Slides: https://github.com/datalad-handbook/course/

Learn all about DataLad at handbook.datalad.org


in brief

  • A command-line tool with Python API
  • Build on top of Git and Git-annex
  • Allows...
  • ... version-controlling arbitrarily large content,
    ... easily sharing and obtaining data (note: no data hosting!),
    ... (computationally) reproducible data analysis,
    ... and much more
  • Completely domain-agnostic
  • available for all major operating systems (Linux, macOS/OSX, Windows)

Step 1: Install datalad

Step 2: Configure your git identity

>
git config --global --add user.name "Firstname Lastname"
git config --global --add user.email "some@email.com"

Let's start!

Follow along!


Code to follow along: http://handbook.datalad.org/en/latest/code_from_chapters/OHBM.html

DataLad Datasets

  • DataLad's core data structure
    • Dataset = A directory managed by DataLad
    • Any directory of your computer can be managed by DataLad.
    • Datasets can be created (from scratch) or installed
    • Datasets can be nested: linked subdirectories

Local version control

Local version control

Procedurally, version control is easy with DataLad!


Advice:
  • Save meaningful units of change
  • Attach helpful commit messages

Summary - Local version control

datalad create creates an empty dataset.
Configurations (-c yoda, -c text2git) are useful.
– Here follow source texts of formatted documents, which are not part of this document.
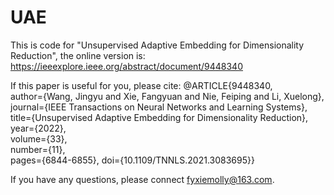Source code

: # UAE

This is code for "Unsupervised Adaptive Embedding for Dimensionality Reduction", the online version is: https://ieeexplore.ieee.org/abstract/document/9448340

If this paper is useful for you, please cite:
@ARTICLE{9448340,  
author={Wang, Jingyu and Xie, Fangyuan and Nie, Feiping and Li, Xuelong},  
journal={IEEE Transactions on Neural Networks and Learning Systems},   
title={Unsupervised Adaptive Embedding for Dimensionality Reduction},   
year={2022},  
volume={33},  
number={11},  
pages={6844-6855},
doi={10.1109/TNNLS.2021.3083695}}


If you have any questions, please connect fyxiemolly@163.com.
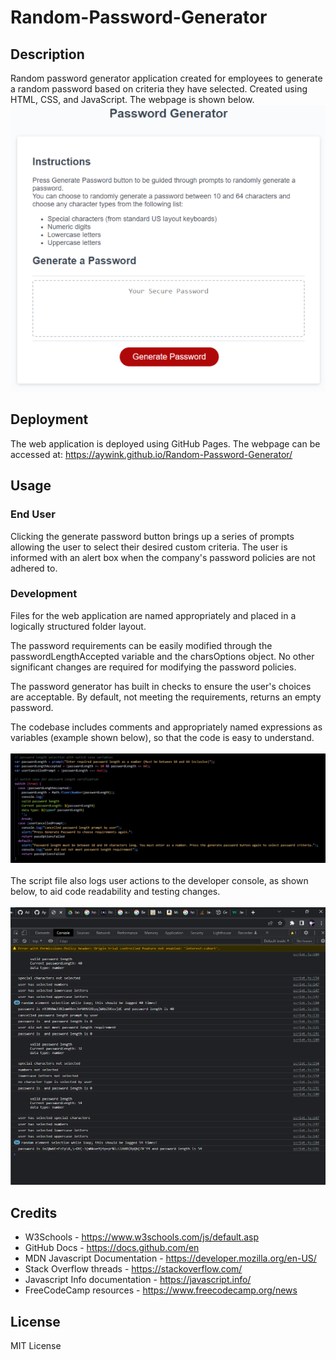 # Random-Password-Generator

## Description
Random password generator application created for employees to generate a random password based on criteria they have selected. Created using HTML, CSS, and JavaScript. The webpage is shown below. <br>
 ![Web Application screenshot](/assets/images/Main_screenshot.png)
## Deployment
The web application is deployed using GitHub Pages. The webpage can be accessed at: https://aywink.github.io/Random-Password-Generator/
## Usage
### End User
Clicking the generate password button brings up a series of prompts allowing the user to select their desired custom criteria. The user is informed with an alert box when the company's password policies are not adhered to.
### Development
Files for the web application are named appropriately and placed in a logically structured folder layout.

The password requirements can be easily modified through the passwordLengthAccepted variable and the charsOptions object. No other significant changes are required for modifying the password policies.

The password generator has built in checks to ensure the user's choices are acceptable. By default, not meeting the requirements, returns an empty password.

The codebase includes comments and appropriately named expressions as variables (example shown below), so that the code is easy to understand.
<br> <br>
 ![Code Example screenshot](/assets/images/code_screenshot.png)
 <br> <br>
 The script file also logs user actions to the developer console, as shown below, to aid code readability and testing changes.
 <br> <br>
  ![Web Application screenshot](/assets/images/devConsole_screenshot.png)
## Credits
- W3Schools - https://www.w3schools.com/js/default.asp
- GitHub Docs - https://docs.github.com/en
- MDN Javascript Documentation - https://developer.mozilla.org/en-US/
- Stack Overflow threads - https://stackoverflow.com/
- Javascript Info documentation - https://javascript.info/
- FreeCodeCamp resources - https://www.freecodecamp.org/news

## License
MIT License

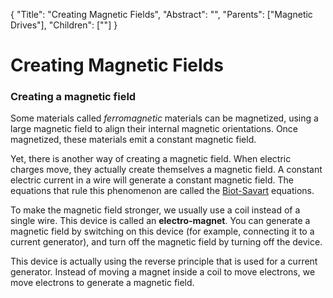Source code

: {
    "Title": "Creating Magnetic Fields",
    "Abstract": "",
    "Parents": ["Magnetic Drives"],
    "Children": [""]
}

# Creating Magnetic Fields

### Creating a magnetic field

Some materials called _ferromagnetic_ materials can be magnetized, using a large magnetic field to align their internal magnetic orientations. Once magnetized, these materials emit a constant magnetic field.

Yet, there is another way of creating a magnetic field. When electric charges move, they actually create themselves a magnetic field. A constant electric current in a wire will generate a constant magnetic field. The equations that rule this phenomenon are called the <a href="https://en.wikipedia.org/wiki/Biot-Savart_law">Biot-Savart</a> equations. 

To make the magnetic field stronger, we usually use a coil instead of a single wire. This device is called an **electro-magnet**. You can generate a magnetic field by switching on this device (for example, connecting it to a current generator), and turn off the magnetic field by turning off the device. 

This device is actually using the reverse principle that is used for a current generator. Instead of moving a magnet inside a coil to move electrons, we move electrons to generate a magnetic field.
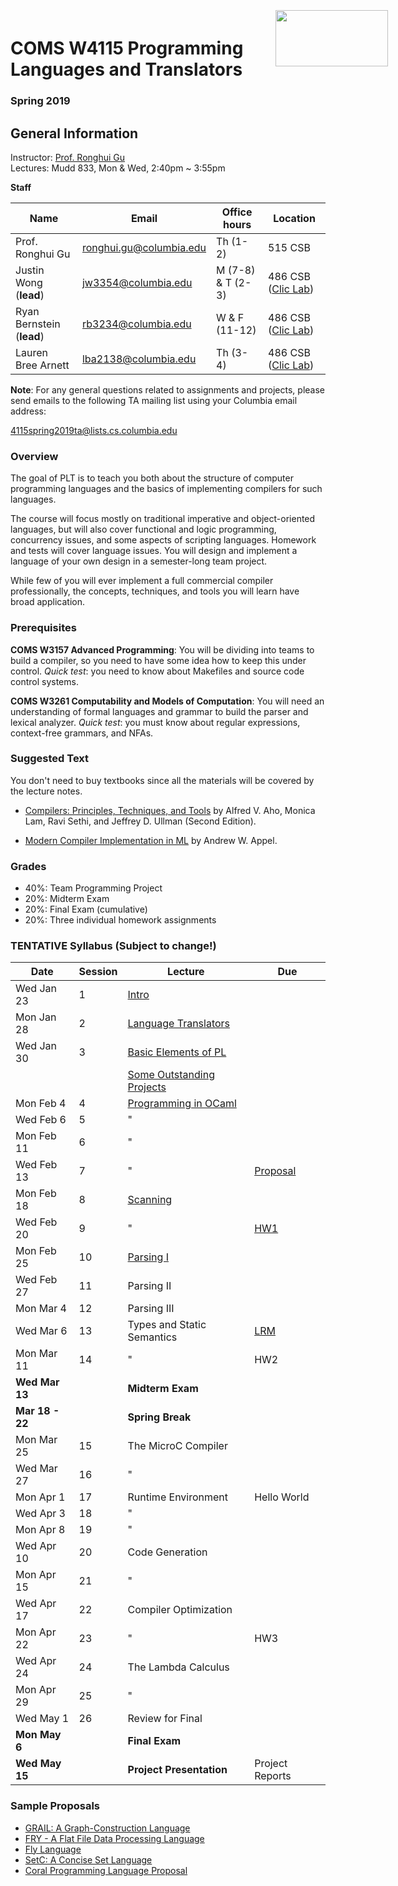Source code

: 
<img style="float:right; margin: -5px -100px 0px -100px;" src="https://www.laurenillumination.com/wp-content/uploads/2017/10/logo-columbia.png" width="180" height="90">

# COMS W4115 Programming Languages and Translators

### Spring 2019



## General Information

Instructor: [Prof. Ronghui Gu](https://www.cs.columbia.edu/~rgu/)  
Lectures: Mudd 833, Mon & Wed, 2:40pm ~ 3:55pm  

**Staff**  

| Name      | Email | Office hours | Location |  
| ----------- | ----------- |  ----------- |  ----------- |
| Prof. Ronghui Gu |  ronghui.gu@columbia.edu | Th (1-2) | 515 CSB |
| Justin Wong (**lead**)| jw3354@columbia.edu | M (7-8) & T (2-3) | 486 CSB ([Clic Lab](https://www.cs.columbia.edu/clic/)) |  
| Ryan Bernstein (**lead**)| rb3234@columbia.edu | W & F (11-12) | 486 CSB ([Clic Lab](https://www.cs.columbia.edu/clic/)) |  
| Lauren Bree Arnett | lba2138@columbia.edu | Th (3-4) | 486 CSB ([Clic Lab](https://www.cs.columbia.edu/clic/)) |  

**Note**: For any general questions related to assignments and projects,
please send emails to the following
TA mailing list using your Columbia email address:

4115spring2019ta@lists.cs.columbia.edu

### Overview
The goal of PLT is to teach you both about the structure of computer programming languages and the basics of implementing compilers for such languages.

The course will focus mostly on traditional imperative and object-oriented languages, but will also cover functional and logic programming, concurrency issues, and some aspects of scripting languages. Homework and tests will cover language issues. You will design and implement a language of your own design in a semester-long team project.

While few of you will ever implement a full commercial compiler professionally, the concepts, techniques, and tools you will learn have broad application.

### Prerequisites
**COMS W3157 Advanced Programming**: You will be dividing into teams to build a compiler, so you need to have some idea how to keep this under control. *Quick test*: you need to know about Makefiles and source code control systems.

**COMS W3261 Computability and Models of Computation**: You will need an understanding of formal languages and grammar to build the parser and lexical analyzer. *Quick test*: you must know about regular expressions, context-free grammars, and NFAs.

### Suggested Text
You don't need to buy textbooks since all the materials will be covered by the lecture notes.
- [Compilers: Principles, Techniques, and Tools](https://www.amazon.com/Compilers-Principles-Techniques-Tools-2nd/dp/0321486811)
 by Alfred V. Aho, Monica Lam, Ravi Sethi, and Jeffrey D. Ullman (Second Edition).

- [Modern Compiler Implementation in ML](http://www.cs.princeton.edu/~appel/modern/ml/)
  by Andrew W. Appel.

### Grades
  - 40%: Team Programming Project
  - 20%: Midterm Exam
  - 20%: Final Exam (cumulative)
  - 20%: Three individual homework assignments

### TENTATIVE Syllabus (Subject to change!)

| Date      | Session | Lecture | Due |
| ----------- | ----------- |  ----------- |  ----------- |
| Wed Jan 23  | 1  | [Intro](./lectures/intro.pdf) | |
| Mon Jan 28  | 2  | [Language Translators](./lectures/translators.pdf)  | |
| Wed Jan 30  | 3  | [Basic Elements of PL](./lectures/languages.pdf) | |
|    |   | [Some Outstanding Projects](./lectures/projects.pdf) | |
| Mon Feb 4   | 4  | [Programming in OCaml](./lectures/ocaml.pdf) | |
| Wed Feb 6   | 5  | " | |
| Mon Feb 11  | 6  | "| |
| Wed Feb 13  | 7  | " | [Proposal](./assignments/proposal.html) |
| Mon Feb 18  | 8  | [Scanning](./lectures/scanner.pdf) | |
| Wed Feb 20  | 9  | " | [HW1](./assignments/hw1.html) |
| Mon Feb 25  | 10 | [Parsing I](./lectures/syntax.pdf) | |
| Wed Feb 27  | 11 | Parsing II | |
| Mon Mar 4   | 12 | Parsing III | |
| Wed Mar 6   | 13 | Types and Static Semantics | [LRM](./assignments/lrm.html) |
| Mon Mar 11  | 14 | " | HW2 |
| **Wed Mar 13**  |    | **Midterm Exam** | |
| **Mar 18 - 22** |    | **Spring Break** | |
| Mon Mar 25  | 15 | The MicroC Compiler | |
| Wed Mar 27  | 16 | " | |
| Mon Apr 1   | 17 | Runtime Environment | Hello World |
| Wed Apr 3   | 18 | " | |
| Mon Apr 8   | 19 | " | |
| Wed Apr 10  | 20 | Code Generation | |
| Mon Apr 15  | 21 | " | |
| Wed Apr 17  | 22 | Compiler Optimization | |
| Mon Apr 22  | 23 | " | HW3 |
| Wed Apr 24  | 24 | The Lambda Calculus | |
| Mon Apr 29  | 25 | " | |
| Wed May 1   | 26 | Review for Final  | |
| **Mon May 6**   |    | **Final Exam**  | |
| **Wed May 15**  |    | **Project Presentation**  | Project Reports |

### Sample Proposals
- [GRAIL: A Graph-Construction Language](http://www.cs.columbia.edu/~sedwards/classes/2017/4115-spring/proposals/GRAIL.pdf)
- [FRY - A Flat File Data Processing Language](http://www.cs.columbia.edu/~sedwards/classes/2014/w4115-fall/proposals/FRY.pdf)
- [Fly Language](http://www.cs.columbia.edu/~sedwards/classes/2016/4115-spring/proposals/Fly.pdf)
- [SetC: A Concise Set Language](http://www.cs.columbia.edu/~sedwards/classes/2017/4115-spring/proposals/SetC.pdf)
- [Coral Programming Language Proposal](http://www.cs.columbia.edu/~sedwards/classes/2018/4115-fall/proposals/Coral.pdf)
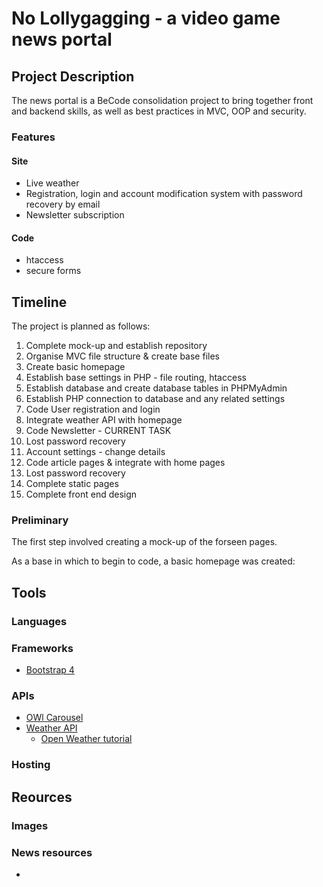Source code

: # No Lollygagging - a video game news portal

## Project Description

The news portal is a BeCode consolidation project to bring together front and backend skills, as well as best practices in MVC, OOP and security.


### Features

#### Site

- Live weather 
- Registration, login and account modification system with password recovery by email
- Newsletter subscription




#### Code

- htaccess
- secure forms


### 


## Timeline

The project is planned as follows:

1. Complete mock-up and establish repository
2. Organise MVC file structure & create base files
3. Create basic homepage
4. Establish base settings in PHP - file routing, htaccess
5. Establish database and create database tables in PHPMyAdmin
6. Establish PHP connection to database and any related settings
7. Code User registration and login
8. Integrate weather API with homepage
9. Code Newsletter  - CURRENT TASK
10. Lost password recovery
11. Account settings - change details
12. Code article pages & integrate with home pages
13. Lost password recovery
14. Complete static pages
15. Complete front end design

### Preliminary 

The first step involved creating a mock-up of the forseen pages.


As a base in which to begin to code, a basic homepage was created: 


## Tools

### Languages 



### Frameworks

- [Bootstrap 4](https://getbootstrap.com/)


### APIs

- [OWl Carousel](https://owlcarousel2.github.io/OwlCarousel2/docs/started-welcome.html)
- [Weather API](https://openweathermap.org/)
  - [Open Weather tutorial](https://phppot.com/php/forecast-weather-using-openweathermap-with-php/) 


### Hosting



## Reources

### Images

### News resources

- 
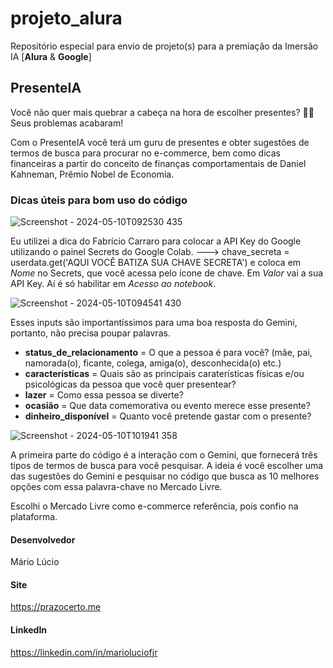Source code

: # projeto_alura
Repositório especial para envio de projeto(s) para a premiação da Imersão IA [**Alura** &amp; **Google**]

## PresenteIA
Você não quer mais quebrar a cabeça na hora de escolher presentes? 🤯🎁
Seus problemas acabaram! 

Com o PresenteIA você terá um guru de presentes e obter sugestões de termos de busca para procurar no e-commerce, bem como dicas financeiras a partir do 
conceito de finanças comportamentais de Daniel Kahneman, Prêmio Nobel de Economia.

### Dicas úteis para bom uso do código

![Screenshot - 2024-05-10T092530 435](https://github.com/marioluciofjr/projeto_alura/assets/105465306/edf02446-4835-4e83-b11c-80deb8500a0d)

Eu utilizei a dica do Fabrício Carraro para colocar a API Key do Google utilizando o painel Secrets do Google Colab. 
---> chave_secreta = userdata.get('AQUI VOCÊ BATIZA SUA CHAVE SECRETA') e coloca em *Nome* no Secrets, que você acessa pelo ícone de chave. 
Em *Valor* vai a sua API Key. Aí é só habilitar em *Acesso ao notebook*.

![Screenshot - 2024-05-10T094541 430](https://github.com/marioluciofjr/projeto_alura/assets/105465306/d3205dce-5e5b-4d2f-b103-3cd38d88a284)

Esses inputs são importantíssimos para uma boa resposta do Gemini, portanto, não precisa poupar palavras. 

+ **status_de_relacionamento** = O que a pessoa é para você? (mãe, pai, namorada(o), ficante, colega, amiga(o), desconhecida(o) etc.)
+ **características** = Quais são as principais caraterísticas físicas e/ou psicológicas da pessoa que você quer presentear?
+ **lazer** = Como essa pessoa se diverte?
+ **ocasião** = Que data comemorativa ou evento merece esse presente?
+ **dinheiro_disponível** = Quanto você pretende gastar com o presente?

![Screenshot - 2024-05-10T101941 358](https://github.com/marioluciofjr/projeto_alura/assets/105465306/b43204db-ebf4-4652-8b86-61dc3dba7bca)

A primeira parte do código é a interação com o Gemini, que fornecerá três tipos de termos de busca para você pesquisar. 
A ideia é você escolher uma das sugestões do Gemini e pesquisar no código que busca as 10 melhores opções com essa palavra-chave no Mercado Livre.

Escolhi o Mercado Livre como e-commerce referência, pois confio na plataforma.

#### Desenvolvedor 
Mário Lúcio

#### Site
https://prazocerto.me

#### LinkedIn
https://linkedin.com/in/marioluciofjr












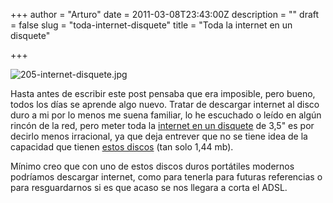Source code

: +++
author = "Arturo"
date = 2011-03-08T23:43:00Z
description = ""
draft = false
slug = "toda-internet-disquete"
title = "Toda la internet en un disquete"

+++

<img src="http://geeksan.com/wp-content/uploads/import/205-internet-disquete.jpg" alt="205-internet-disquete.jpg" />

Hasta antes de escribir este post pensaba que era imposible, pero bueno, todos los días se aprende algo nuevo. Tratar de descargar internet al disco duro a mi por lo menos me suena familiar, lo he escuchado o leído en algún rincón de la red, pero meter toda la <a href="http://www.unplggd.com/unplggd/final-frame/final-frame-the-internet-on-a-disc-140708">internet en un disquete</a> de 3,5" es por decirlo menos irracional, ya que deja entrever que no se tiene idea de la capacidad que tienen <a href="http://es.wikipedia.org/wiki/Disquete">estos discos</a> (tan solo 1,44 mb).

Mínimo creo que con uno de estos discos duros portátiles modernos podríamos descargar internet, como para tenerla para futuras referencias o para resguardarnos si es que acaso se nos llegara a corta el ADSL.
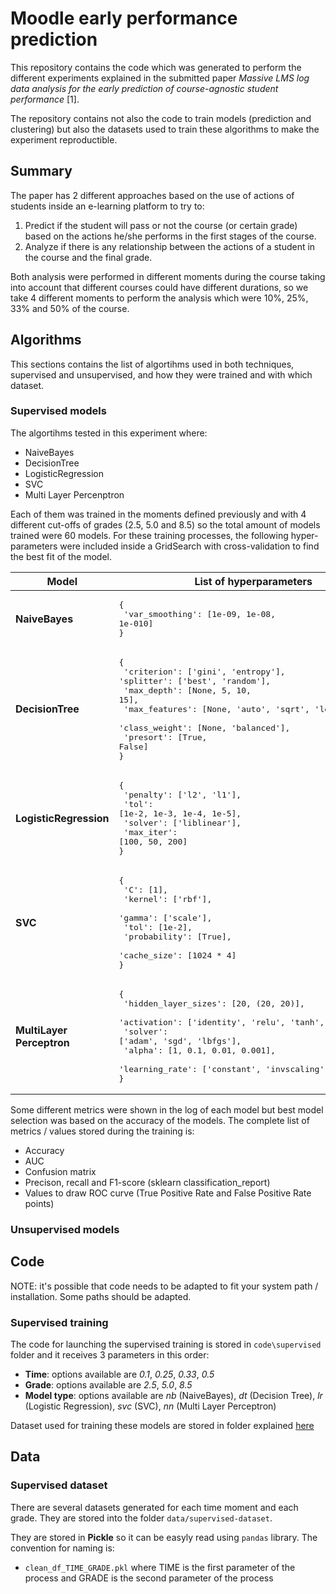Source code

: # Moodle early performance prediction

This repository contains the code which was generated to perform the different experiments explained in the submitted paper *Massive LMS log data analysis for the early prediction of course-agnostic student performance* [1].

The repository contains not also the code to train models (prediction and clustering) but also the datasets used to train these algorithms to make the experiment reproductible.

## Summary

The paper has 2 different approaches based on the use of actions of students inside an e-learning platform to try to:

1. Predict if the student will pass or not the course (or certain grade) based on the actions he/she performs in the first stages of the course.
2. Analyze if there is any relationship between the actions of a student in the course and the final grade.

Both analysis were performed in different moments during the course taking into account that different courses could have different durations, so we take 4 different moments to perform the analysis which were 10%, 25%, 33% and 50% of the course.

## Algorithms

This sections contains the list of algortihms used in both techniques, supervised and unsupervised, and how they were trained and with which dataset.

### Supervised models

The algortihms tested in this experiment where:

* NaiveBayes
* DecisionTree
* LogisticRegression
* SVC
* Multi Layer Percenptron

Each of them was trained in the moments defined previously and with 4 different cut-offs of grades (2.5, 5.0 and 8.5) so the total amount of models trained were 60 models. For these training processes, the following hyper-parameters were included inside a GridSearch with cross-validation to find the best fit of the model.

| Model                     | List of hyperparameters |
|---------------------------|-------------------------|
| **NaiveBayes**            | <pre lang="python">{<br/> 'var_smoothing': [1e-09, 1e-08, 1e-010]<br/>} </pre>|
| **DecisionTree**          | <pre lang="python">{<br/> 'criterion': ['gini', 'entropy'], 'splitter': ['best', 'random'],<br/> 'max_depth': [None, 5, 10, 15],<br/> 'max_features': [None, 'auto', 'sqrt', 'log2'],<br/> 'class_weight': [None, 'balanced'], <br/> 'presort': [True, False]<br/>}</pre> |
| **LogisticRegression**    | <pre lang="python">{<br/> 'penalty': ['l2', 'l1'],<br/> 'tol': [1e-2, 1e-3, 1e-4, 1e-5],<br/> 'solver': ['liblinear'],<br/> 'max_iter': [100, 50, 200]<br/>}</pre> |
| **SVC**                   | <pre lang="python">{<br/> 'C': [1],<br/> 'kernel': ['rbf'],<br/> 'gamma': ['scale'],<br/> 'tol': [1e-2],<br/> 'probability': [True],<br/> 'cache_size': [1024 * 4]<br/>}</pre> |
| **MultiLayer Perceptron** | <pre lang="python">{<br/> 'hidden_layer_sizes': [20, (20, 20)],<br/> 'activation': ['identity', 'relu', 'tanh', 'relu'],<br/> 'solver': ['adam', 'sgd', 'lbfgs'],<br/> 'alpha': [1, 0.1, 0.01, 0.001],<br/> 'learning_rate': ['constant', 'invscaling', 'adaptive']<br/>}</pre> |

Some different metrics were shown in the log of each model but best model selection was based on the accuracy of the models. The complete list of metrics / values stored during the training is:

* Accuracy
* AUC
* Confusion matrix
* Precison, recall and F1-score (sklearn classification_report)
* Values to draw ROC curve (True Positive Rate and False Positive Rate points)

### Unsupervised models

## Code

NOTE: it's possible that code needs to be adapted to fit your system path / installation. Some paths should be adapted.

### Supervised training

The code for launching the supervised training is stored in `code\supervised` folder and it receives 3 parameters in this order:

* **Time**: options available are *0.1*, *0.25*, *0.33*, *0.5*
* **Grade**: options available are *2.5*, *5.0*, *8.5*
* **Model type**: options available are *nb* (NaiveBayes), *dt* (Decision Tree), *lr* (Logistic Regression), *svc* (SVC), *nn* (Multi Layer Perceptron)

Dataset used for training these models are stored in folder explained [here](#supervised-dataset)

## Data 

### Supervised dataset

There are several datasets generated for each time moment and each grade. They are stored into the folder `data/supervised-dataset`.

They are stored in **Pickle** so it can be easyly read using `pandas` library. The convention for naming is:

* `clean_df_TIME_GRADE.pkl` where TIME is the first parameter of the process and GRADE is the second parameter of the process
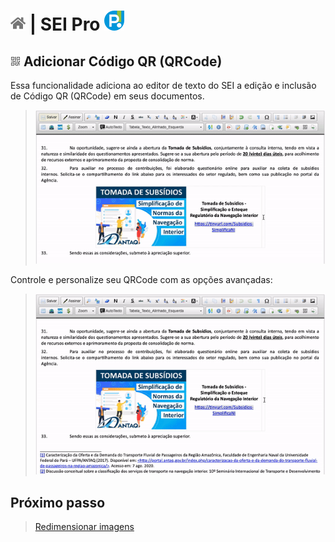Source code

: # [![Home](../img/home.png)](../) |  SEI Pro ![Icone](../img/icon-32.png)

## ![SEI Pro Código QR (QRCode)](/img/icon-qrcode.png) Adicionar Código QR (QRCode)

Essa funcionalidade adiciona ao editor de texto do SEI a edição e inclusão de Código QR (QRCode) em seus documentos.

> ![Tela Código QR (QRCode)](../img/tela-qrcode.gif) 

Controle e personalize seu QRCode com as opções avançadas:

> ![Tela Código QR (QRCode)](../img/tela-qrcode2.gif) 

## Próximo passo

> [Redimensionar imagens](./REDIMENSIONAIMG.md)
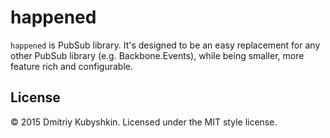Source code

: # happened

`happened` is PubSub library. It's designed to be an easy replacement for any other PubSub library (e.g. Backbone.Events), while being smaller, more feature rich and configurable.

## License

© 2015 Dmitriy Kubyshkin. Licensed under the MIT style license.
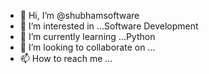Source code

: - 👋 Hi, I’m @shubhamsoftware
- 👀 I’m interested in ...Software Development
- 🌱 I’m currently learning ...Python
- 💞️ I’m looking to collaborate on ...
- 📫 How to reach me ...

<!---
shubhamsoftware/shubhamsoftware is a ✨ special ✨ repository because its `README.md` (this file) appears on your GitHub profile.
You can click the Preview link to take a look at your changes.
--->
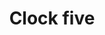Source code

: ---
title: Clock five
tags: ["clock", "five", "time", "watch", "hour", "hand", "pointer", "chronometer"]
icon: clock-five
svg: '<svg xmlns="http://www.w3.org/2000/svg" width="24" height="24" fill="none" viewBox="0 0 24 24" stroke-width="1.5" stroke-linecap="round" stroke-linejoin="round" stroke="currentColor"><path d="M12 6v6l2.5 4"/><path d="M21 12a9 9 0 1 1-18 0 9 9 0 0 1 18 0"/></svg>'
---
A dataset has a history to track files and their modifications.
Explore it with Git (git log) or external tools (e.g., tig).

datalad save records the dataset or file state to the history.
Concise commit messages should summarize the change for future you and others.

datalad status reports the current state of the dataset.
A clean dataset status is good practice.

Consuming datasets and dataset nesting

Consuming datasets

  • Datasets are light-weight: Upon installation, only small files and meta data about file availability are retrieved.
  • Content can be obtained on demand via datalad get.

Dataset nesting

Summary - Dataset consumption & nesting

    datalad clone installs a dataset.
    It can be installed “on its own”: Specify the source (url, path, ...) of the dataset, and an optional path for it to be installed to.

    Datasets can be installed as subdatasets within an existing dataset.
    The --dataset/-d option needs a path to the root of the superdataset.

    Only small files and metadata about file availability are present locally after an install.
    To retrieve actual file content of larger files, datalad get downloads large file content on demand.

  • Content can be dropped to save disk space with datalad drop.
    Do this only if content can be easily reobtained.

    Datasets preserve their history.
    In nested datasets, the superdataset records only the version state of the subdataset.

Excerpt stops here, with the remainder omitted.